Among the entries that follow, locate the line with "俄罗斯迷妹Music Addict【208M】-U資訊" and the line with "And classified credit risk is bad.". Output those lines and all lines in between, exactly, minus the pictures.
[[ Input for this task open ]]
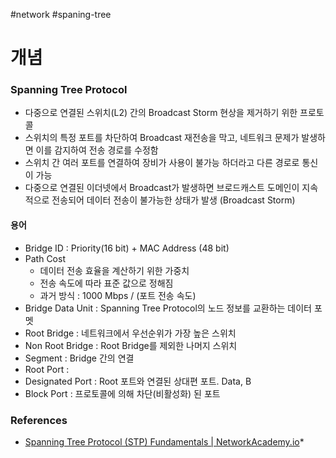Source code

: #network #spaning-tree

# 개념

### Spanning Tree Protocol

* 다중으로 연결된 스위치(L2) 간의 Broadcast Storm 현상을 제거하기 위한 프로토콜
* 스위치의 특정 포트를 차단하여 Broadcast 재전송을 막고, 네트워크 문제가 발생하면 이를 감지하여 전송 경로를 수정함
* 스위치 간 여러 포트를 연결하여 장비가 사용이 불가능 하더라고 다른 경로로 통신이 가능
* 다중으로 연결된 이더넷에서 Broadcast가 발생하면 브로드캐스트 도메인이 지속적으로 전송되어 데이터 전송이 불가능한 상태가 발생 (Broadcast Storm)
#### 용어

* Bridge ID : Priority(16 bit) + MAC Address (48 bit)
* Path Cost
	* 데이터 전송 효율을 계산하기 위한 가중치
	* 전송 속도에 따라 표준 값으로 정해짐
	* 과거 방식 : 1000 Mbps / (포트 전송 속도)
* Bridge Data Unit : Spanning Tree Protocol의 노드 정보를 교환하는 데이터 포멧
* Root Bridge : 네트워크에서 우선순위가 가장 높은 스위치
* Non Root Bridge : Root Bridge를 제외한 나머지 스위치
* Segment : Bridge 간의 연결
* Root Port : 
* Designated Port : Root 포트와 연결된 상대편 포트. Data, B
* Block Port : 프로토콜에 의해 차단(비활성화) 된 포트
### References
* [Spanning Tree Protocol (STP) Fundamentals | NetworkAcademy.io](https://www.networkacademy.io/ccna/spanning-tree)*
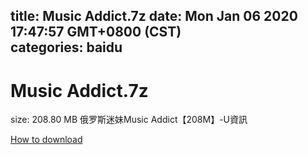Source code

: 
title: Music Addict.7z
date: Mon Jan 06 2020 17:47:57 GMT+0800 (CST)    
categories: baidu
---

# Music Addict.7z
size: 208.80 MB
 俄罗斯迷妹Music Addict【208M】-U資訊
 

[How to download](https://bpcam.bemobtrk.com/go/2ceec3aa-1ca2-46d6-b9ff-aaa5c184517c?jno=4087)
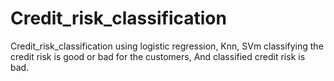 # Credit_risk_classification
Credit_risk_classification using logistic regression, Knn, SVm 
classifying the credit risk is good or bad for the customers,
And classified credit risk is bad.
[[ Input for this task closed ]]
[[ Input for this task open ]]
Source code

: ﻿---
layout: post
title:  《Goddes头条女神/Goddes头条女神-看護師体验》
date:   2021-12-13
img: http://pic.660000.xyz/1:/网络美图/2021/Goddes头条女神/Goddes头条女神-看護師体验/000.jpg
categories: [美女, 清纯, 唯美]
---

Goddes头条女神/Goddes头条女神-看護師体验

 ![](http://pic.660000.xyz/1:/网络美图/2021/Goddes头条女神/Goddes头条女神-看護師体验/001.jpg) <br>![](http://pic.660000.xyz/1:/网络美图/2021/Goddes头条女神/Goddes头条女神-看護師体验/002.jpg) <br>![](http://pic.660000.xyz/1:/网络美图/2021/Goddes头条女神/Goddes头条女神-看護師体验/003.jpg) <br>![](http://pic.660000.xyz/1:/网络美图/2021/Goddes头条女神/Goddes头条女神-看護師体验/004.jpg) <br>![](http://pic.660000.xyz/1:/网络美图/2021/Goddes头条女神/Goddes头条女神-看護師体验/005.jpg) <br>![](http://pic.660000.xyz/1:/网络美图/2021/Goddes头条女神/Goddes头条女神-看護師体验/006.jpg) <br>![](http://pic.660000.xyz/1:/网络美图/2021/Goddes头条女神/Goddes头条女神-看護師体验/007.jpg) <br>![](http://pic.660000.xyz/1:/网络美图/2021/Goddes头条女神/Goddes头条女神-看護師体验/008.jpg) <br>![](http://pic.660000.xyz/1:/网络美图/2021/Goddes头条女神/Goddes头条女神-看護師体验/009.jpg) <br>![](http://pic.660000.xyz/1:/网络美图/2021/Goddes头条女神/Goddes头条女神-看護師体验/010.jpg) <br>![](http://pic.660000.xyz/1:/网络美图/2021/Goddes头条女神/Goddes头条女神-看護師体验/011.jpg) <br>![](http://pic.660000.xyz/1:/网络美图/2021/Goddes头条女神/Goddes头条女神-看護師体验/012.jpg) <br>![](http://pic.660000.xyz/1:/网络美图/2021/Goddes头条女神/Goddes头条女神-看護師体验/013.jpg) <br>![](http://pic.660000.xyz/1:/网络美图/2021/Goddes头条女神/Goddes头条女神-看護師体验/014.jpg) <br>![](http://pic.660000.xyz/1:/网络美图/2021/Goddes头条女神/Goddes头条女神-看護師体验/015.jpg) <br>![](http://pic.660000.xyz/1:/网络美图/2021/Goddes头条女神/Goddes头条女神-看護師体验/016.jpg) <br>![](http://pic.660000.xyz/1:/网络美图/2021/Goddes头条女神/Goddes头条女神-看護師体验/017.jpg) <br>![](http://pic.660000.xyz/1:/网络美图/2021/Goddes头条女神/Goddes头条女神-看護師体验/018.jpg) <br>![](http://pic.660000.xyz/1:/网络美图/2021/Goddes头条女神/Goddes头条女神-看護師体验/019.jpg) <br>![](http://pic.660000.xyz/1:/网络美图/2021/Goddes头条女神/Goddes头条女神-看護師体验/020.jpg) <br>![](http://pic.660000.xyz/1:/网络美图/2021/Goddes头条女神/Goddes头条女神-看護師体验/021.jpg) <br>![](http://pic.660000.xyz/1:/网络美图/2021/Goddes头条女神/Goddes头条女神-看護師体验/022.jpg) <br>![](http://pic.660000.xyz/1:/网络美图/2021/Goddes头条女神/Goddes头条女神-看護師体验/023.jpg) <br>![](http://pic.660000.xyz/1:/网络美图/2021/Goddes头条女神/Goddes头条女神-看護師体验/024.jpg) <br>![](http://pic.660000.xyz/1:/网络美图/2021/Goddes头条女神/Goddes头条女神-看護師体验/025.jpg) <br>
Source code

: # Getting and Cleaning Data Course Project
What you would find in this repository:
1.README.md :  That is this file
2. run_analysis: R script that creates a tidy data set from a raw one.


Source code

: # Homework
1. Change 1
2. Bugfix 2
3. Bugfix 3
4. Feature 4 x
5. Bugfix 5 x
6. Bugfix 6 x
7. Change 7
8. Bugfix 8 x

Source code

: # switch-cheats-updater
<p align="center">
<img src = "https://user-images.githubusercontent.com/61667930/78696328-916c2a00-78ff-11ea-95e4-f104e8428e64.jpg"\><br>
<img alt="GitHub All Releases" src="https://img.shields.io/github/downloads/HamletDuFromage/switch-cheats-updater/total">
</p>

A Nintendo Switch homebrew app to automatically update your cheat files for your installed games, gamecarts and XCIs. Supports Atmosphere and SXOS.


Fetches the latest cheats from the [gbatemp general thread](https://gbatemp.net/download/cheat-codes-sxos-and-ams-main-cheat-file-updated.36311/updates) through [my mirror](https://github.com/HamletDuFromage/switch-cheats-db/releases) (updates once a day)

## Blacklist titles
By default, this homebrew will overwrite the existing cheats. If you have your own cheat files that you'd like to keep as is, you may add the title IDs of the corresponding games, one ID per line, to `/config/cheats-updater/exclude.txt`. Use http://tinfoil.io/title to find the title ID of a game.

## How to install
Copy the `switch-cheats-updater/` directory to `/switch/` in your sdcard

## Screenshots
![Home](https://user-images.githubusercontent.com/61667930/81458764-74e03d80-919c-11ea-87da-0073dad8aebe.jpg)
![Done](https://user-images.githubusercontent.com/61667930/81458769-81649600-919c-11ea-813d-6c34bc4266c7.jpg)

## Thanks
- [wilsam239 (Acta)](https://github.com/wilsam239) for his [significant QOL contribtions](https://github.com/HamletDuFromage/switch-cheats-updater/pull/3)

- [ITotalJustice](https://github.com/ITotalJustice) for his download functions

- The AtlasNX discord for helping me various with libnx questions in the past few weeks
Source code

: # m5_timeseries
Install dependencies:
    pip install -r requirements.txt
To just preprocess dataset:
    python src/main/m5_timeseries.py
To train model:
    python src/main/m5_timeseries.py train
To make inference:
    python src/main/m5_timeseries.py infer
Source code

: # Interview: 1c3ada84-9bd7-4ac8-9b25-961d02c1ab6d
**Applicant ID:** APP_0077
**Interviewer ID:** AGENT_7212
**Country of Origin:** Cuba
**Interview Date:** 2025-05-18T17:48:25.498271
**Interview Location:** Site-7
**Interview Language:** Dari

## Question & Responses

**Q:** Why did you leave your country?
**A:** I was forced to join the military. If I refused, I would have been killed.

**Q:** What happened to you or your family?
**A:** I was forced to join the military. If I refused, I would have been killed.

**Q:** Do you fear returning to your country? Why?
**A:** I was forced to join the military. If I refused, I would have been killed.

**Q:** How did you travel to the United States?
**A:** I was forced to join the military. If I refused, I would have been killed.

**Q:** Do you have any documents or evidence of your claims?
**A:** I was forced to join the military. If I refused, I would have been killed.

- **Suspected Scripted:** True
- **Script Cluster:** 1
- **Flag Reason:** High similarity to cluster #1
[[ Input for this task closed ]]
[[ Input for this task open ]]
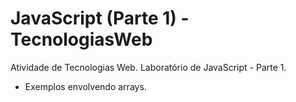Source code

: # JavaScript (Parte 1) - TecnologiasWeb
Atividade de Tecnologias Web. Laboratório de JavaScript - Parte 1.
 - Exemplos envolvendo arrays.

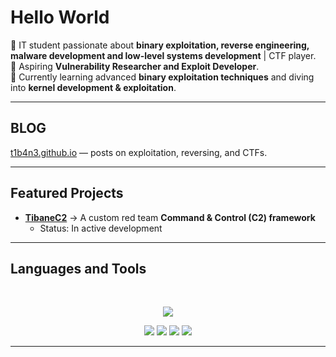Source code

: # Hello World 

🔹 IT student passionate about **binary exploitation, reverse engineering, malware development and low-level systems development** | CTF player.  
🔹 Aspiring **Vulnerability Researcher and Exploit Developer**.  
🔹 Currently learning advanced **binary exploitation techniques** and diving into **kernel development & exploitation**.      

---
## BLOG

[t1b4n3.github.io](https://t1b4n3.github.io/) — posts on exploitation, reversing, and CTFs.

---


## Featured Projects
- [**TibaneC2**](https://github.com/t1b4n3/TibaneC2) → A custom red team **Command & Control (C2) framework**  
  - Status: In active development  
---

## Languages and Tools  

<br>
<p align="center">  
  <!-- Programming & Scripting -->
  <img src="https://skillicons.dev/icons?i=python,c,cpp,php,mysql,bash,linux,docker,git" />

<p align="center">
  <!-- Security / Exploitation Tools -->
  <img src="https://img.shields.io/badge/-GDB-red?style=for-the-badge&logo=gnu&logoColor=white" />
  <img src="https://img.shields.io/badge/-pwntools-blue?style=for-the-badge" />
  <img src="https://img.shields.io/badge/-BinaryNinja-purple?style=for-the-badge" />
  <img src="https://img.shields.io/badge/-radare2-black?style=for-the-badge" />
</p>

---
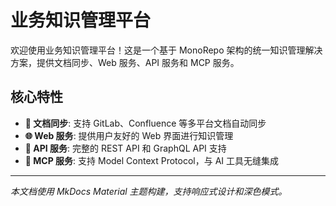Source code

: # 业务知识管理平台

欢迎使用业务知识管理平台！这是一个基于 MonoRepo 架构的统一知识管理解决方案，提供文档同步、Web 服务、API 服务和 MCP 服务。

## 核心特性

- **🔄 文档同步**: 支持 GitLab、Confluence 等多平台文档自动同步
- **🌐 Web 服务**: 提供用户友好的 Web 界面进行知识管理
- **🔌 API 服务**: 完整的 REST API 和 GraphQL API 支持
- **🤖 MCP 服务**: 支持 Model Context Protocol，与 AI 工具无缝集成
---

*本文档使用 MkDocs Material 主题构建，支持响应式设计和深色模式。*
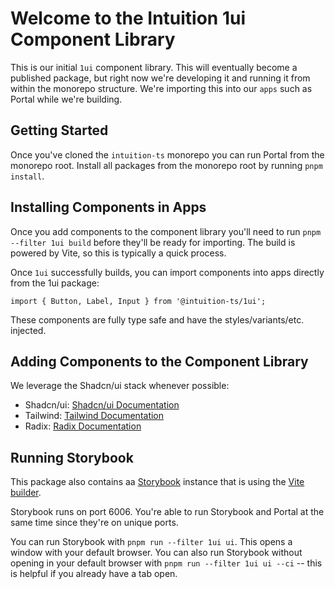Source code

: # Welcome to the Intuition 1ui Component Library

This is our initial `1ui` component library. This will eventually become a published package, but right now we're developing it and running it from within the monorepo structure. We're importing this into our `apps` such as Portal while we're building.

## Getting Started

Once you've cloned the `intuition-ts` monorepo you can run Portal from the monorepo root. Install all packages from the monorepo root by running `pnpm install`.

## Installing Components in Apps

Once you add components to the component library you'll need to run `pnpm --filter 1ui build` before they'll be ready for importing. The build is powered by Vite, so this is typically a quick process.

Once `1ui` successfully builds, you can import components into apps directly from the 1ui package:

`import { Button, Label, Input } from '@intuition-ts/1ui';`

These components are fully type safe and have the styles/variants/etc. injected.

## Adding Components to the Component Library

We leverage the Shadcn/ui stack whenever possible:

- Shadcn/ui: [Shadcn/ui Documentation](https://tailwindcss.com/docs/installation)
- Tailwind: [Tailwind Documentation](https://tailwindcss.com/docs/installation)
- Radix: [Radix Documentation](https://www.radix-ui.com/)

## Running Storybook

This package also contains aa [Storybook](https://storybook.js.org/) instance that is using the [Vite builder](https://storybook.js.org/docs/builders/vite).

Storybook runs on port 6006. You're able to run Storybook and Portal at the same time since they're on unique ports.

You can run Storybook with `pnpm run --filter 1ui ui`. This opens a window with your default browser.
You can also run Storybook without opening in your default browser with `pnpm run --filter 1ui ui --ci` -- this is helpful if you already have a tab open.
[[ Input for this task closed ]]
Output below -
 俄罗斯迷妹Music Addict【208M】-U資訊
 

[How to download](https://bpcam.bemobtrk.com/go/2ceec3aa-1ca2-46d6-b9ff-aaa5c184517c?jno=4087)
 # Credit_risk_classification
Credit_risk_classification using logistic regression, Knn, SVm 
classifying the credit risk is good or bad for the customers,
And classified credit risk is bad.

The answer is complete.